## TASK
Under this line are the records; write out word for word the part that begins at the line containing "<li>Maine ek kitāb" and ends at the line containing "#### 8. Syntax", and no more.

(Source texts of formatted documents)
>>>>>
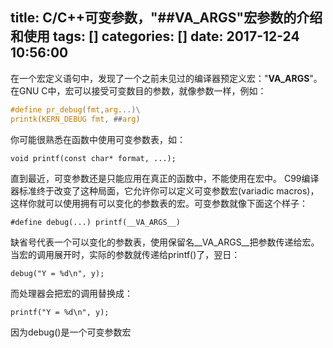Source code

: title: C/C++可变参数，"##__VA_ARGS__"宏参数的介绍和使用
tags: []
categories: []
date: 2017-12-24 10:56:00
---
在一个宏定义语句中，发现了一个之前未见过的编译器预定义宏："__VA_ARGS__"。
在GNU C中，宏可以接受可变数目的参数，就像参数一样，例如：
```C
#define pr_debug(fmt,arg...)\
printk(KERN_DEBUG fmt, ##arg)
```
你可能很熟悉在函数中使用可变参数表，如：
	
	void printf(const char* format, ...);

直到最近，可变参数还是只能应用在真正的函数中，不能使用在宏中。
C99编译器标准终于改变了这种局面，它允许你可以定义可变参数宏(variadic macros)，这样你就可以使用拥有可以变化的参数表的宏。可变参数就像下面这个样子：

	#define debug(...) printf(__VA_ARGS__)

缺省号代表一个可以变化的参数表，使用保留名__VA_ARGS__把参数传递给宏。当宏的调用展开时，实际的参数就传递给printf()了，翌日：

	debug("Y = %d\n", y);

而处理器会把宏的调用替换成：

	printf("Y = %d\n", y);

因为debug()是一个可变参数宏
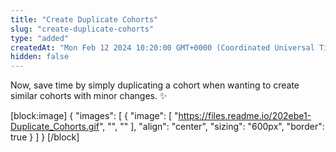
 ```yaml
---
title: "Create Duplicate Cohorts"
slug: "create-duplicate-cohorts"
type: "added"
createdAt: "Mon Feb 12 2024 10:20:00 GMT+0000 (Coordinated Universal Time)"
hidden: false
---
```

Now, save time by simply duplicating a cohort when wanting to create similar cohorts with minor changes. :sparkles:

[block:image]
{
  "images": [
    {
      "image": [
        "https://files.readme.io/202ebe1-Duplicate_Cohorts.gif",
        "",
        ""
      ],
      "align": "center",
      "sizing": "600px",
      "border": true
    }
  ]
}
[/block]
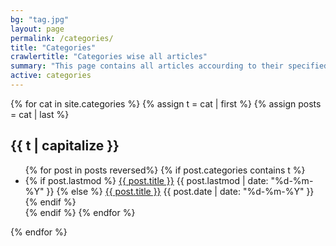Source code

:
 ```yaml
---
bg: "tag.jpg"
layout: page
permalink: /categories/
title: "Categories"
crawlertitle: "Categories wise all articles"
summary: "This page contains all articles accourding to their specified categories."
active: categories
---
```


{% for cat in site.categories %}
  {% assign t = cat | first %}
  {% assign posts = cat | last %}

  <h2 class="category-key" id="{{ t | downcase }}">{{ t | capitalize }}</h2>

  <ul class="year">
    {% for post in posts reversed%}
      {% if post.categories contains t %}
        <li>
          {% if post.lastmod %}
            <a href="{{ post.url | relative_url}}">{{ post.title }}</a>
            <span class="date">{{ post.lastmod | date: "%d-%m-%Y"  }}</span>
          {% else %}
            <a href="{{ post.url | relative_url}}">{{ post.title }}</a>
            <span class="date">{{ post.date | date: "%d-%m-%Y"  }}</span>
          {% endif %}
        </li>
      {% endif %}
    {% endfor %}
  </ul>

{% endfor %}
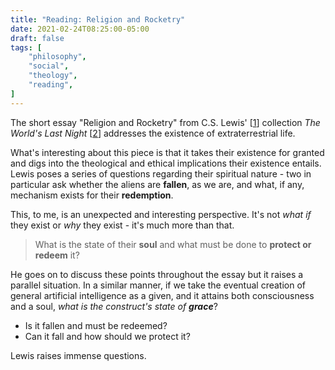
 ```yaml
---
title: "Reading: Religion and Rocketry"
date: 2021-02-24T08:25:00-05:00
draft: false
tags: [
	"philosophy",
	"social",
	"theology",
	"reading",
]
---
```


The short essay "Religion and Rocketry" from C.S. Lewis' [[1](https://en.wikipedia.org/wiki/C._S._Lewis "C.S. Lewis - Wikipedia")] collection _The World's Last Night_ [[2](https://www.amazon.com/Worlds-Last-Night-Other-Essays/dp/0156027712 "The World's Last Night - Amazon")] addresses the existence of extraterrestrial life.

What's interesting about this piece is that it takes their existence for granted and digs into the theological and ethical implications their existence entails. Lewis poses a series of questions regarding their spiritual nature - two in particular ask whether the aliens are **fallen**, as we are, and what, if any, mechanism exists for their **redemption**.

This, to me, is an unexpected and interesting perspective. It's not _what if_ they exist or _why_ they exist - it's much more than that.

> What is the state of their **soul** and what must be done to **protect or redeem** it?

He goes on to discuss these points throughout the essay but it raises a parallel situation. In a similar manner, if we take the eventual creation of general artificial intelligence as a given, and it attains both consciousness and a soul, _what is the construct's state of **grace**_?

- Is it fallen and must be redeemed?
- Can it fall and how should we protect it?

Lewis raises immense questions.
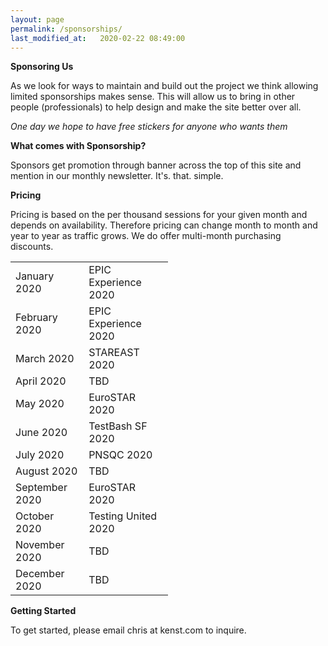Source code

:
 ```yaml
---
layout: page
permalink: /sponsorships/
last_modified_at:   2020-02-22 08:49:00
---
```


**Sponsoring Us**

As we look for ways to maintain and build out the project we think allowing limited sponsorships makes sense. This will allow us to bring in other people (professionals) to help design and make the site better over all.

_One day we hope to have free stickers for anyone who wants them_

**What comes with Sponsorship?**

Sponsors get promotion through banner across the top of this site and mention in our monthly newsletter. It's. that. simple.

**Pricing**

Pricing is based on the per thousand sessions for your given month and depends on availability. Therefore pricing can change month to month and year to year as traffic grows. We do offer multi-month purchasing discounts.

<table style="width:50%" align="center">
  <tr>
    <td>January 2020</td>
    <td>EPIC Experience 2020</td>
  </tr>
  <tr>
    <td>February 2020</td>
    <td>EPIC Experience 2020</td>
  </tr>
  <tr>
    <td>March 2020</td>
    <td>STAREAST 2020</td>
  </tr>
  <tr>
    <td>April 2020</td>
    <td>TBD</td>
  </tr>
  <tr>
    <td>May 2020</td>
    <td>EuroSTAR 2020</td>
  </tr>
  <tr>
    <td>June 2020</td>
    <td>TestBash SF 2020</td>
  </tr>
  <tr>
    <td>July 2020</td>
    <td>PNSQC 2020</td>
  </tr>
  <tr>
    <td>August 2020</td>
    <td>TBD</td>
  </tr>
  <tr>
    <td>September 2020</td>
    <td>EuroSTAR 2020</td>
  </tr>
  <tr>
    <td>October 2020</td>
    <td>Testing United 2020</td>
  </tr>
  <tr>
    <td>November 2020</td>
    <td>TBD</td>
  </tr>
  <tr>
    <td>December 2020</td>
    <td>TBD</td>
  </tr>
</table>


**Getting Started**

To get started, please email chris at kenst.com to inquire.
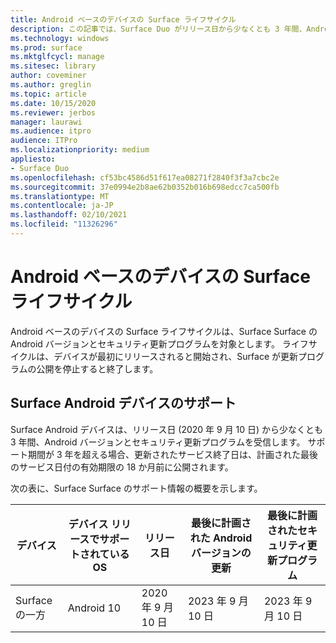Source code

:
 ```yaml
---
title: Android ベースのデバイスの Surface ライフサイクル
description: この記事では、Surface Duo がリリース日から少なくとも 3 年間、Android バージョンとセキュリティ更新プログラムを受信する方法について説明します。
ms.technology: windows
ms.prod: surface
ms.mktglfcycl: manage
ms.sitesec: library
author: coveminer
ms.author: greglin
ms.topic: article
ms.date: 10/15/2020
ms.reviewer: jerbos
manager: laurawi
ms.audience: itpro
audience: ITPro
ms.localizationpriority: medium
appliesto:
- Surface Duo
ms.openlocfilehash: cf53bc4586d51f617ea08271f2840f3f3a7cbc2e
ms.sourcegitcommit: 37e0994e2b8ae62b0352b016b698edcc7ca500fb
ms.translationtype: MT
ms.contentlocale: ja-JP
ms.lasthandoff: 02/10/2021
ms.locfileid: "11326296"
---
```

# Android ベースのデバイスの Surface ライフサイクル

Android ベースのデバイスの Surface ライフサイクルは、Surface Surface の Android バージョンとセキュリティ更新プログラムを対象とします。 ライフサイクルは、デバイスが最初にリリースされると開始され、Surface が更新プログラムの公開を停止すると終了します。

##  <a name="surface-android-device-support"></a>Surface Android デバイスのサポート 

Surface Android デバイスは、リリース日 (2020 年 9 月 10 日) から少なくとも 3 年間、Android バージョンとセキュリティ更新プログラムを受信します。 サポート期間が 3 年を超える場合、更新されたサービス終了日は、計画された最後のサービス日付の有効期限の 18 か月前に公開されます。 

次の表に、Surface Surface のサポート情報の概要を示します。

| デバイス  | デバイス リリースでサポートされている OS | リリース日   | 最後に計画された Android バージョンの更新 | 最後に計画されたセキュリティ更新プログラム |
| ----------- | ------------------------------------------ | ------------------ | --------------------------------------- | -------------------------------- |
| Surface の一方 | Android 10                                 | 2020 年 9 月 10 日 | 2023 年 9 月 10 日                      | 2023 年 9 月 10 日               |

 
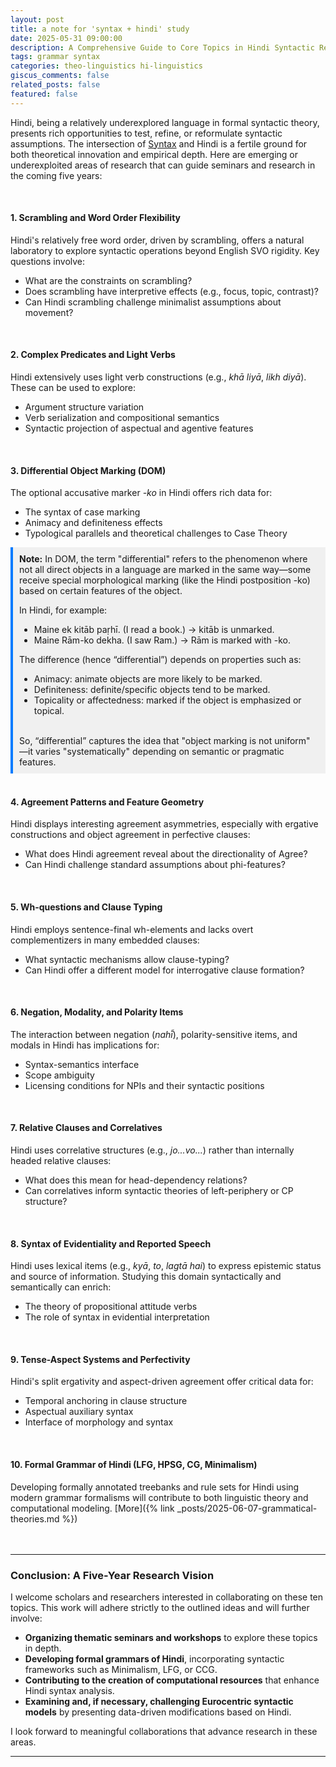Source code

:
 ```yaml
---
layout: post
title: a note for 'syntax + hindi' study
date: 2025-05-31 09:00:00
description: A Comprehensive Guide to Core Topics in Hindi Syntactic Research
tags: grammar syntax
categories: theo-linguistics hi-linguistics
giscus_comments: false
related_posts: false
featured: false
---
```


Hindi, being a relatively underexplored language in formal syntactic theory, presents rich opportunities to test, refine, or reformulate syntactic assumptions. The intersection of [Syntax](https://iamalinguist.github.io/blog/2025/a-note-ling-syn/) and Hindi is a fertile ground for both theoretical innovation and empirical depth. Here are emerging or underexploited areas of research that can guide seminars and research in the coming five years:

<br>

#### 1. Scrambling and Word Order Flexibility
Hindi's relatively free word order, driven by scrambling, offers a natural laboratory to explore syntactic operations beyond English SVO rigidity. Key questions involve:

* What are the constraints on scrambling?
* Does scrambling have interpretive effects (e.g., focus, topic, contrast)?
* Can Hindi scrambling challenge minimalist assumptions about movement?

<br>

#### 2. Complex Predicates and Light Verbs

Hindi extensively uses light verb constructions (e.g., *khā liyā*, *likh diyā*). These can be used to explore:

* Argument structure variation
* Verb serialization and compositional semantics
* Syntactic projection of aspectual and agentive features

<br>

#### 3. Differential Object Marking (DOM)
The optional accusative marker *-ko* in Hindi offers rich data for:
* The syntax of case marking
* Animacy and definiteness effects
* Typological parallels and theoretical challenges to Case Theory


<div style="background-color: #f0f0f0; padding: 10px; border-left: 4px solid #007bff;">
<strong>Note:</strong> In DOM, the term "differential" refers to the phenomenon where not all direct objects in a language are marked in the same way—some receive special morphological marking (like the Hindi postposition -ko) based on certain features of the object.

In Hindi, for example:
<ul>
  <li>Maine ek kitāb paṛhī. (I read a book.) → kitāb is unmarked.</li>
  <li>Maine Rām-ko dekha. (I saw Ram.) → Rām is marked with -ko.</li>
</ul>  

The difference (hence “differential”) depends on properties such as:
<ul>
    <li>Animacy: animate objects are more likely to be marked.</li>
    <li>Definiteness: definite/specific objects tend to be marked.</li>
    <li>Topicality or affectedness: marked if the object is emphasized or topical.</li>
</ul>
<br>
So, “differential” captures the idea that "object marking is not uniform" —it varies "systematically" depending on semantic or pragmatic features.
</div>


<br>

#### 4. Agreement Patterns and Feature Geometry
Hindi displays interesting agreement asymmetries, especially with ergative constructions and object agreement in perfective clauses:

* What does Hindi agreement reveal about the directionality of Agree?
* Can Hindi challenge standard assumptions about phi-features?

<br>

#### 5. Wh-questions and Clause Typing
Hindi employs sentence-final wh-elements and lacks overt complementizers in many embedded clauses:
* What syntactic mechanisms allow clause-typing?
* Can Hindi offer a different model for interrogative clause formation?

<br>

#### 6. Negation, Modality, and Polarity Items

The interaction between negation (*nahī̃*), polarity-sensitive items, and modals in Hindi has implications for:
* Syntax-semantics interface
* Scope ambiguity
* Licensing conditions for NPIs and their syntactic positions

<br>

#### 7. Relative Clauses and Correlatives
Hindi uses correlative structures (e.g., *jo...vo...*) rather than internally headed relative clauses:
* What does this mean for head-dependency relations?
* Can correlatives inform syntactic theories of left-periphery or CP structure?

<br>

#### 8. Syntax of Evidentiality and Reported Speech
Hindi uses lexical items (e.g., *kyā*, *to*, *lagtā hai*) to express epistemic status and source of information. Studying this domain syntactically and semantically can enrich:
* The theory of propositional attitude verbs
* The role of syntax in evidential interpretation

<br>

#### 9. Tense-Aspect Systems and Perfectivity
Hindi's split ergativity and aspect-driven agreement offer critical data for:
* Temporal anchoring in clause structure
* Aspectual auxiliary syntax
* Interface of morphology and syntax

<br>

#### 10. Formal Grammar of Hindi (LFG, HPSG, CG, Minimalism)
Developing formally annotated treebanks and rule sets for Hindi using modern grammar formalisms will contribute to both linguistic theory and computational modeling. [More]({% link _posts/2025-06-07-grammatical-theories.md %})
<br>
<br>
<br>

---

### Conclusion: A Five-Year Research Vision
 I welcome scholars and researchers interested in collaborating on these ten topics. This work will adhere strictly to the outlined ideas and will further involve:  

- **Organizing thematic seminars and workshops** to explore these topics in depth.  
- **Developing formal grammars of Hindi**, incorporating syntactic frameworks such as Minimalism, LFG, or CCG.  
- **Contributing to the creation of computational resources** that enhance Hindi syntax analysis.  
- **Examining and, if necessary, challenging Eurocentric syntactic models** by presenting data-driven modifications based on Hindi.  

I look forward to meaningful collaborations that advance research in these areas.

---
<<<<<
## TASK ANSWER
  <li>Maine ek kitāb paṛhī. (I read a book.) → kitāb is unmarked.</li>
  <li>Maine Rām-ko dekha. (I saw Ram.) → Rām is marked with -ko.</li>
</ul>  

The difference (hence “differential”) depends on properties such as:
<ul>
    <li>Animacy: animate objects are more likely to be marked.</li>
    <li>Definiteness: definite/specific objects tend to be marked.</li>
    <li>Topicality or affectedness: marked if the object is emphasized or topical.</li>
</ul>
<br>
So, “differential” captures the idea that "object marking is not uniform" —it varies "systematically" depending on semantic or pragmatic features.
</div>


<br>

#### 4. Agreement Patterns and Feature Geometry
Hindi displays interesting agreement asymmetries, especially with ergative constructions and object agreement in perfective clauses:

* What does Hindi agreement reveal about the directionality of Agree?
* Can Hindi challenge standard assumptions about phi-features?

<br>

#### 5. Wh-questions and Clause Typing
Hindi employs sentence-final wh-elements and lacks overt complementizers in many embedded clauses:
* What syntactic mechanisms allow clause-typing?
* Can Hindi offer a different model for interrogative clause formation?

<br>

#### 6. Negation, Modality, and Polarity Items

The interaction between negation (*nahī̃*), polarity-sensitive items, and modals in Hindi has implications for:
* Syntax-semantics interface
* Scope ambiguity
* Licensing conditions for NPIs and their syntactic positions

<br>

#### 7. Relative Clauses and Correlatives
Hindi uses correlative structures (e.g., *jo...vo...*) rather than internally headed relative clauses:
* What does this mean for head-dependency relations?
* Can correlatives inform syntactic theories of left-periphery or CP structure?

<br>

#### 8. Syntax of Evidentiality and Reported Speech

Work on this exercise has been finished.